▶ **DATASET CONTENT**:
▼

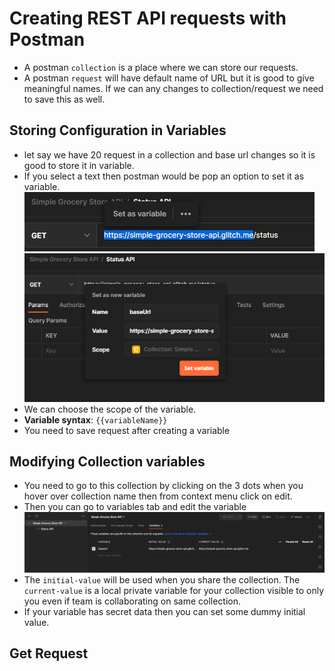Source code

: # Creating REST API requests with Postman
* A postman `collection` is a place where we can store our requests. 
* A postman `request` will have default name of URL but it is good to give meaningful names. If we can any changes to collection/request we need to save this as well. 

## Storing Configuration in Variables
* let say we have 20 request in a collection and base url changes so it is good to store it in variable. 
* If you select a text then postman would be pop an option to set it as variable.
![variable](./img/variable-1.png)
![variable](./img/variable-2.png)
* We can choose the scope of the variable. 
* **Variable syntax**: `{{variableName}}`
* You need to save request after creating a variable

## Modifying Collection variables
* You need to go to this collection by clicking on the 3 dots when you hover over collection name then from context menu click on edit. 
* Then you can go to variables tab and edit the variable
![variable](./img/variable-3.png)
* The `initial-value` will be used when you share the collection. The `current-value` is a local private variable for your collection visible to only you even if team is collaborating on same collection. 
* If your variable has secret data then you can set some dummy initial value.

## Get Request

▲

Exact repetition of the data is needed, with no images retained.

Source code

: # Creating REST API requests with Postman
* A postman `collection` is a place where we can store our requests. 
* A postman `request` will have default name of URL but it is good to give meaningful names. If we can any changes to collection/request we need to save this as well. 

## Storing Configuration in Variables
* let say we have 20 request in a collection and base url changes so it is good to store it in variable. 
* If you select a text then postman would be pop an option to set it as variable.
![variable](./img/variable-1.png)
![variable](./img/variable-2.png)
* We can choose the scope of the variable. 
* **Variable syntax**: `{{variableName}}`
* You need to save request after creating a variable

## Modifying Collection variables
* You need to go to this collection by clicking on the 3 dots when you hover over collection name then from context menu click on edit. 
* Then you can go to variables tab and edit the variable
![variable](./img/variable-3.png)
* The `initial-value` will be used when you share the collection. The `current-value` is a local private variable for your collection visible to only you even if team is collaborating on same collection. 
* If your variable has secret data then you can set some dummy initial value.

## Get Request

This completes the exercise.